» TASK STATEMENT
Scan the entries for lines with "scalar" and say how many there are, with nothing more.

(Beginning of EXTRACTED INFORMATION)

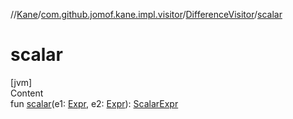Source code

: //[Kane](../../index.md)/[com.github.jomof.kane.impl.visitor](../index.md)/[DifferenceVisitor](index.md)/[scalar](scalar.md)



# scalar  
[jvm]  
Content  
fun [scalar](scalar.md)(e1: [Expr](../../com.github.jomof.kane/-expr/index.md), e2: [Expr](../../com.github.jomof.kane/-expr/index.md)): [ScalarExpr](../../com.github.jomof.kane/-scalar-expr/index.md)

(End of EXTRACTED INFORMATION)

» WRITTEN RESPONSE
3